## [BRIEF]
Set down each entry exactly as given; pictures should not appear in the copy.

## [ENTRIES PROVIDED]

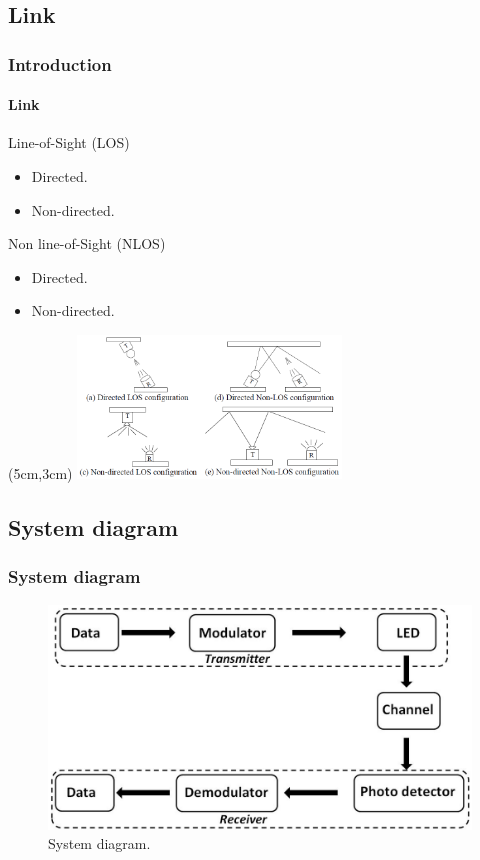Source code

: \documentclass[mathserif]{beamer}
\newcommand{\wait}{\vfill}
\begin{document}
\subsection{Link}
\begin{frame}
\frametitle{Introduction}
\framesubtitle{Link}
	Line-of-Sight (LOS)
	\begin{itemize}
		\item Directed.
		\item Non-directed.
	\end{itemize}

	\wait
	Non line-of-Sight (NLOS)
	\begin{itemize}
		\item Directed.
		\item Non-directed.
	\end{itemize}

	\begin{textblock*}{7cm}(5cm,3cm) %
		\includegraphics[width=7cm]{figuras/link.png}
	\end{textblock*}
\end{frame}	

\subsection{System diagram}
\begin{frame}
\frametitle{System diagram}
\begin{figure}
	\centering
	\includegraphics[width=\linewidth]{figuras/transceptor}
	\caption{System diagram.}
	\label{fig:transceptor}
\end{figure}
\end{frame}
\end{document}
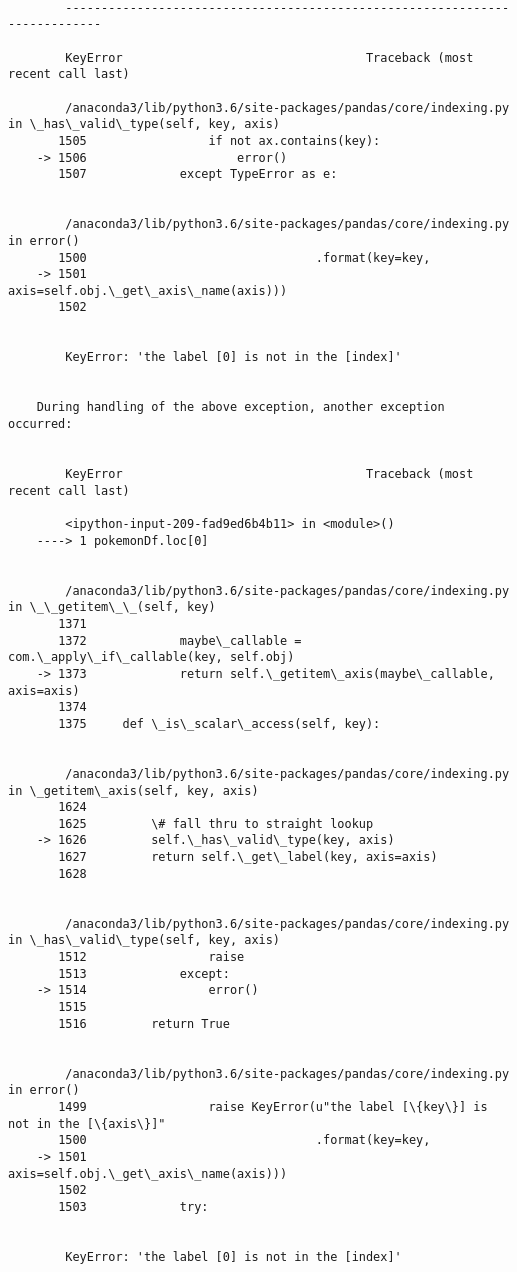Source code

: \documentclass[11pt]{article}
\begin{document}
    \begin{Verbatim}[commandchars=\\\{\}]

        ---------------------------------------------------------------------------

        KeyError                                  Traceback (most recent call last)

        /anaconda3/lib/python3.6/site-packages/pandas/core/indexing.py in \_has\_valid\_type(self, key, axis)
       1505                 if not ax.contains(key):
    -> 1506                     error()
       1507             except TypeError as e:


        /anaconda3/lib/python3.6/site-packages/pandas/core/indexing.py in error()
       1500                                .format(key=key,
    -> 1501                                        axis=self.obj.\_get\_axis\_name(axis)))
       1502 


        KeyError: 'the label [0] is not in the [index]'

        
    During handling of the above exception, another exception occurred:


        KeyError                                  Traceback (most recent call last)

        <ipython-input-209-fad9ed6b4b11> in <module>()
    ----> 1 pokemonDf.loc[0]
    

        /anaconda3/lib/python3.6/site-packages/pandas/core/indexing.py in \_\_getitem\_\_(self, key)
       1371 
       1372             maybe\_callable = com.\_apply\_if\_callable(key, self.obj)
    -> 1373             return self.\_getitem\_axis(maybe\_callable, axis=axis)
       1374 
       1375     def \_is\_scalar\_access(self, key):


        /anaconda3/lib/python3.6/site-packages/pandas/core/indexing.py in \_getitem\_axis(self, key, axis)
       1624 
       1625         \# fall thru to straight lookup
    -> 1626         self.\_has\_valid\_type(key, axis)
       1627         return self.\_get\_label(key, axis=axis)
       1628 


        /anaconda3/lib/python3.6/site-packages/pandas/core/indexing.py in \_has\_valid\_type(self, key, axis)
       1512                 raise
       1513             except:
    -> 1514                 error()
       1515 
       1516         return True


        /anaconda3/lib/python3.6/site-packages/pandas/core/indexing.py in error()
       1499                 raise KeyError(u"the label [\{key\}] is not in the [\{axis\}]"
       1500                                .format(key=key,
    -> 1501                                        axis=self.obj.\_get\_axis\_name(axis)))
       1502 
       1503             try:


        KeyError: 'the label [0] is not in the [index]'

    \end{Verbatim}
\end{document}
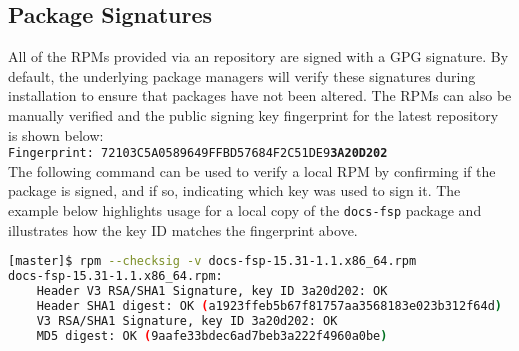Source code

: \clearpage
\subsection{Package Signatures}

All of the RPMs provided via an \OHPC{} repository are signed with a GPG
signature. By default, the underlying package managers will verify these signatures during
installation to ensure that packages have not been altered. The RPMs can also
be manually verified and the public signing key fingerprint for the latest
repository is shown below: \\

\texttt{Fingerprint: 72103C5A0589649FFBD57684F2C51DE9{\bf3A20D202}} \\

\noindent The following command can be used to verify a local RPM by confirming if the package
is signed, and if so, indicating which key was used to sign it.  The example
below highlights usage for a local copy of the \texttt{docs-fsp} package and
illustrates how the key ID matches the fingerprint above.

\begin{lstlisting}[language=bash,keywords={}]
[master]$ rpm --checksig -v docs-fsp-15.31-1.1.x86_64.rpm
docs-fsp-15.31-1.1.x86_64.rpm:
    Header V3 RSA/SHA1 Signature, key ID 3a20d202: OK
    Header SHA1 digest: OK (a1923ffeb5b67f81757aa3568183e023b312f64d)
    V3 RSA/SHA1 Signature, key ID 3a20d202: OK
    MD5 digest: OK (9aafe33bdec6ad7beb3a222f4960a0be)
\end{lstlisting}



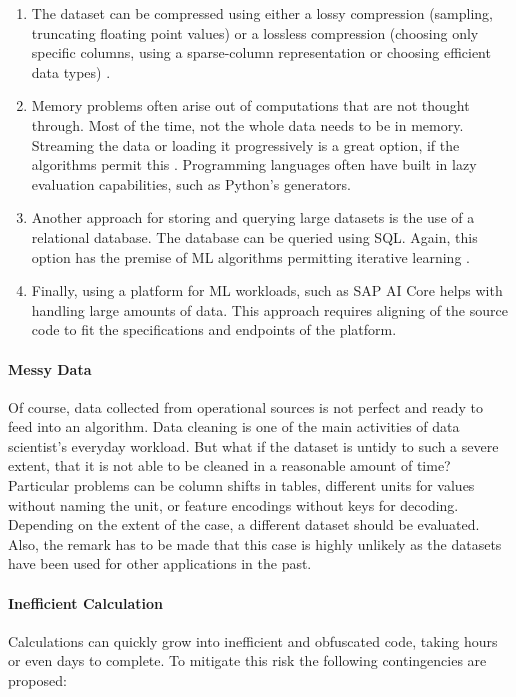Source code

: \begin{enumerate}
	\item The dataset can be compressed using either a lossy compression (sampling, truncating floating point values) or a lossless compression (choosing only specific columns, using a sparse-column representation or choosing efficient data types) \cite{largeDataSetMedium}.
	\item Memory problems often arise out of computations that are not thought through. Most of the time, not the whole data needs to be in memory. Streaming the data or loading it progressively is a great option, if the algorithms permit this \cite{largeDataSetBrownlee}. Programming languages often have built in lazy evaluation capabilities, such as Python's generators.
	\item Another approach for storing and querying large datasets is the use of a relational database. The database can be queried using \ac{SQL}. Again, this option has the premise of \ac{ML} algorithms permitting iterative learning \cite{largeDataSetBrownlee}. 
	\item Finally, using a platform for \ac{ML} workloads, such as SAP AI Core helps with handling large amounts of data. This approach requires aligning of the source code to fit the specifications and endpoints of the platform.
\end{enumerate}

\paragraph{Messy Data} Of course, data collected from operational sources is not perfect and ready to feed into an algorithm. Data cleaning is one of the main activities of data scientist's everyday workload. But what if the dataset is untidy to such a severe extent, that it is not able to be cleaned in a reasonable amount of time?
Particular problems can be column shifts in tables, different units for values without naming the unit, or feature encodings without keys for decoding.
Depending on the extent of the case, a different dataset should be evaluated. Also, the remark has to be made that this case is highly unlikely as the datasets have been used for other applications in the past.

\paragraph{Inefficient Calculation} Calculations can quickly grow into inefficient and obfuscated code, taking hours or even days to complete. To mitigate this risk the following contingencies are proposed:

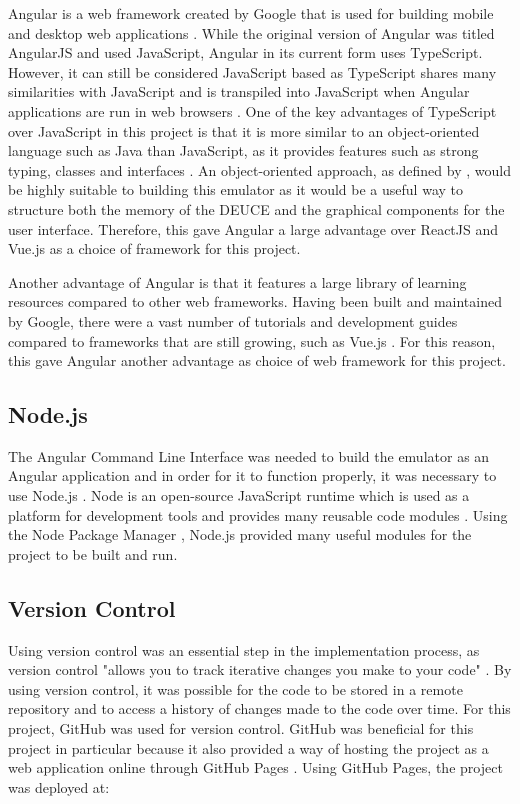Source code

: \documentclass{l4proj}
\begin{document}
Angular is a web framework created by Google that is used for building mobile and desktop web applications \citep{angular19}. While the original version of Angular was titled AngularJS and used JavaScript, Angular in its current form uses TypeScript. However, it can still be considered JavaScript based as TypeScript shares many similarities with JavaScript and is transpiled into JavaScript when Angular applications are run in web browsers \citep{Clow18}. One of the key advantages of TypeScript over JavaScript in this project is that it is more similar to an object-oriented language such as Java than JavaScript, as it provides features such as strong typing, classes and interfaces \citep{typescript18}. An object-oriented approach, as defined by \citet{chambers14}, would be highly suitable to building this emulator as it would be a useful way to structure both the memory of the DEUCE and the graphical components for the user interface. Therefore, this gave Angular a large advantage over ReactJS and Vue.js as a choice of framework for this project.

Another advantage of Angular is that it features a large library of learning resources compared to other web frameworks. Having been built and maintained by Google, there were a vast number of tutorials and development guides compared to frameworks that are still growing, such as Vue.js \citep{vue19}. For this reason, this gave Angular another advantage as choice of web framework for this project.

\subsection{Node.js}
The Angular Command Line Interface was needed to build the emulator as an Angular application and in order for it to function properly, it was necessary to use Node.js \citep{node19}. Node is an open-source JavaScript runtime which is used as a platform for development tools and provides many reusable code modules \citep{ClowNode18}. Using the Node Package Manager \citep{npm19}, Node.js provided many useful modules for the project to be built and run.

\subsection{Version Control}
Using version control was an essential step in the implementation process, as version control "allows you to track iterative changes you make to your code" \citep{vcs16}. By using version control, it was possible for the code to be stored in a remote repository and to access a history of changes made to the code over time. For this project, GitHub \citep{github19} was used for version control. GitHub was beneficial for this project in particular because it also provided a way of hosting the project as a web application online through GitHub Pages \citep{githubpages19}. Using GitHub Pages, the project was deployed at:
\end{document}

## [OUTPUT BELOW]
Source code

: \documentclass[mathserif]{beamer}
\newcommand{\wait}{\vfill}
\begin{document}
\subsection{Link}
\begin{frame}
\frametitle{Introduction}
\framesubtitle{Link}
	Line-of-Sight (LOS)
	\begin{itemize}
		\item Directed.
		\item Non-directed.
	\end{itemize}

	\wait
	Non line-of-Sight (NLOS)
	\begin{itemize}
		\item Directed.
		\item Non-directed.
	\end{itemize}

	\begin{textblock*}{7cm}(5cm,3cm) %
		\includegraphics[width=7cm]{figuras/link.png}
	\end{textblock*}
\end{frame}	

\subsection{System diagram}
\begin{frame}
\frametitle{System diagram}
\begin{figure}
	\centering
	\includegraphics[width=\linewidth]{figuras/transceptor}
	\caption{System diagram.}
	\label{fig:transceptor}
\end{figure}
\end{frame}
\end{document}
Source code

: \documentclass[11pt]{article}
\begin{document}
    \begin{Verbatim}[commandchars=\\\{\}]

        ---------------------------------------------------------------------------

        KeyError                                  Traceback (most recent call last)

        /anaconda3/lib/python3.6/site-packages/pandas/core/indexing.py in \_has\_valid\_type(self, key, axis)
       1505                 if not ax.contains(key):
    -> 1506                     error()
       1507             except TypeError as e:


        /anaconda3/lib/python3.6/site-packages/pandas/core/indexing.py in error()
       1500                                .format(key=key,
    -> 1501                                        axis=self.obj.\_get\_axis\_name(axis)))
       1502 


        KeyError: 'the label [0] is not in the [index]'

        
    During handling of the above exception, another exception occurred:


        KeyError                                  Traceback (most recent call last)

        <ipython-input-209-fad9ed6b4b11> in <module>()
    ----> 1 pokemonDf.loc[0]
    

        /anaconda3/lib/python3.6/site-packages/pandas/core/indexing.py in \_\_getitem\_\_(self, key)
       1371 
       1372             maybe\_callable = com.\_apply\_if\_callable(key, self.obj)
    -> 1373             return self.\_getitem\_axis(maybe\_callable, axis=axis)
       1374 
       1375     def \_is\_scalar\_access(self, key):


        /anaconda3/lib/python3.6/site-packages/pandas/core/indexing.py in \_getitem\_axis(self, key, axis)
       1624 
       1625         \# fall thru to straight lookup
    -> 1626         self.\_has\_valid\_type(key, axis)
       1627         return self.\_get\_label(key, axis=axis)
       1628 


        /anaconda3/lib/python3.6/site-packages/pandas/core/indexing.py in \_has\_valid\_type(self, key, axis)
       1512                 raise
       1513             except:
    -> 1514                 error()
       1515 
       1516         return True


        /anaconda3/lib/python3.6/site-packages/pandas/core/indexing.py in error()
       1499                 raise KeyError(u"the label [\{key\}] is not in the [\{axis\}]"
       1500                                .format(key=key,
    -> 1501                                        axis=self.obj.\_get\_axis\_name(axis)))
       1502 
       1503             try:


        KeyError: 'the label [0] is not in the [index]'

    \end{Verbatim}
\end{document}
Source code

: \clearpage
\subsection{Package Signatures}

All of the RPMs provided via an \OHPC{} repository are signed with a GPG
signature. By default, the underlying package managers will verify these signatures during
installation to ensure that packages have not been altered. The RPMs can also
be manually verified and the public signing key fingerprint for the latest
repository is shown below: \\

\texttt{Fingerprint: 72103C5A0589649FFBD57684F2C51DE9{\bf3A20D202}} \\

\noindent The following command can be used to verify a local RPM by confirming if the package
is signed, and if so, indicating which key was used to sign it.  The example
below highlights usage for a local copy of the \texttt{docs-fsp} package and
illustrates how the key ID matches the fingerprint above.

\begin{lstlisting}[language=bash,keywords={}]
[master]$ rpm --checksig -v docs-fsp-15.31-1.1.x86_64.rpm
docs-fsp-15.31-1.1.x86_64.rpm:
    Header V3 RSA/SHA1 Signature, key ID 3a20d202: OK
    Header SHA1 digest: OK (a1923ffeb5b67f81757aa3568183e023b312f64d)
    V3 RSA/SHA1 Signature, key ID 3a20d202: OK
    MD5 digest: OK (9aafe33bdec6ad7beb3a222f4960a0be)
\end{lstlisting}



Source code

: \begin{enumerate}
	\item The dataset can be compressed using either a lossy compression (sampling, truncating floating point values) or a lossless compression (choosing only specific columns, using a sparse-column representation or choosing efficient data types) \cite{largeDataSetMedium}.
	\item Memory problems often arise out of computations that are not thought through. Most of the time, not the whole data needs to be in memory. Streaming the data or loading it progressively is a great option, if the algorithms permit this \cite{largeDataSetBrownlee}. Programming languages often have built in lazy evaluation capabilities, such as Python's generators.
	\item Another approach for storing and querying large datasets is the use of a relational database. The database can be queried using \ac{SQL}. Again, this option has the premise of \ac{ML} algorithms permitting iterative learning \cite{largeDataSetBrownlee}. 
	\item Finally, using a platform for \ac{ML} workloads, such as SAP AI Core helps with handling large amounts of data. This approach requires aligning of the source code to fit the specifications and endpoints of the platform.
\end{enumerate}

\paragraph{Messy Data} Of course, data collected from operational sources is not perfect and ready to feed into an algorithm. Data cleaning is one of the main activities of data scientist's everyday workload. But what if the dataset is untidy to such a severe extent, that it is not able to be cleaned in a reasonable amount of time?
Particular problems can be column shifts in tables, different units for values without naming the unit, or feature encodings without keys for decoding.
Depending on the extent of the case, a different dataset should be evaluated. Also, the remark has to be made that this case is highly unlikely as the datasets have been used for other applications in the past.

\paragraph{Inefficient Calculation} Calculations can quickly grow into inefficient and obfuscated code, taking hours or even days to complete. To mitigate this risk the following contingencies are proposed:

Source code

: \documentclass{l4proj}
\begin{document}
Angular is a web framework created by Google that is used for building mobile and desktop web applications \citep{angular19}. While the original version of Angular was titled AngularJS and used JavaScript, Angular in its current form uses TypeScript. However, it can still be considered JavaScript based as TypeScript shares many similarities with JavaScript and is transpiled into JavaScript when Angular applications are run in web browsers \citep{Clow18}. One of the key advantages of TypeScript over JavaScript in this project is that it is more similar to an object-oriented language such as Java than JavaScript, as it provides features such as strong typing, classes and interfaces \citep{typescript18}. An object-oriented approach, as defined by \citet{chambers14}, would be highly suitable to building this emulator as it would be a useful way to structure both the memory of the DEUCE and the graphical components for the user interface. Therefore, this gave Angular a large advantage over ReactJS and Vue.js as a choice of framework for this project.

Another advantage of Angular is that it features a large library of learning resources compared to other web frameworks. Having been built and maintained by Google, there were a vast number of tutorials and development guides compared to frameworks that are still growing, such as Vue.js \citep{vue19}. For this reason, this gave Angular another advantage as choice of web framework for this project.

\subsection{Node.js}
The Angular Command Line Interface was needed to build the emulator as an Angular application and in order for it to function properly, it was necessary to use Node.js \citep{node19}. Node is an open-source JavaScript runtime which is used as a platform for development tools and provides many reusable code modules \citep{ClowNode18}. Using the Node Package Manager \citep{npm19}, Node.js provided many useful modules for the project to be built and run.

\subsection{Version Control}
Using version control was an essential step in the implementation process, as version control "allows you to track iterative changes you make to your code" \citep{vcs16}. By using version control, it was possible for the code to be stored in a remote repository and to access a history of changes made to the code over time. For this project, GitHub \citep{github19} was used for version control. GitHub was beneficial for this project in particular because it also provided a way of hosting the project as a web application online through GitHub Pages \citep{githubpages19}. Using GitHub Pages, the project was deployed at:
\end{document}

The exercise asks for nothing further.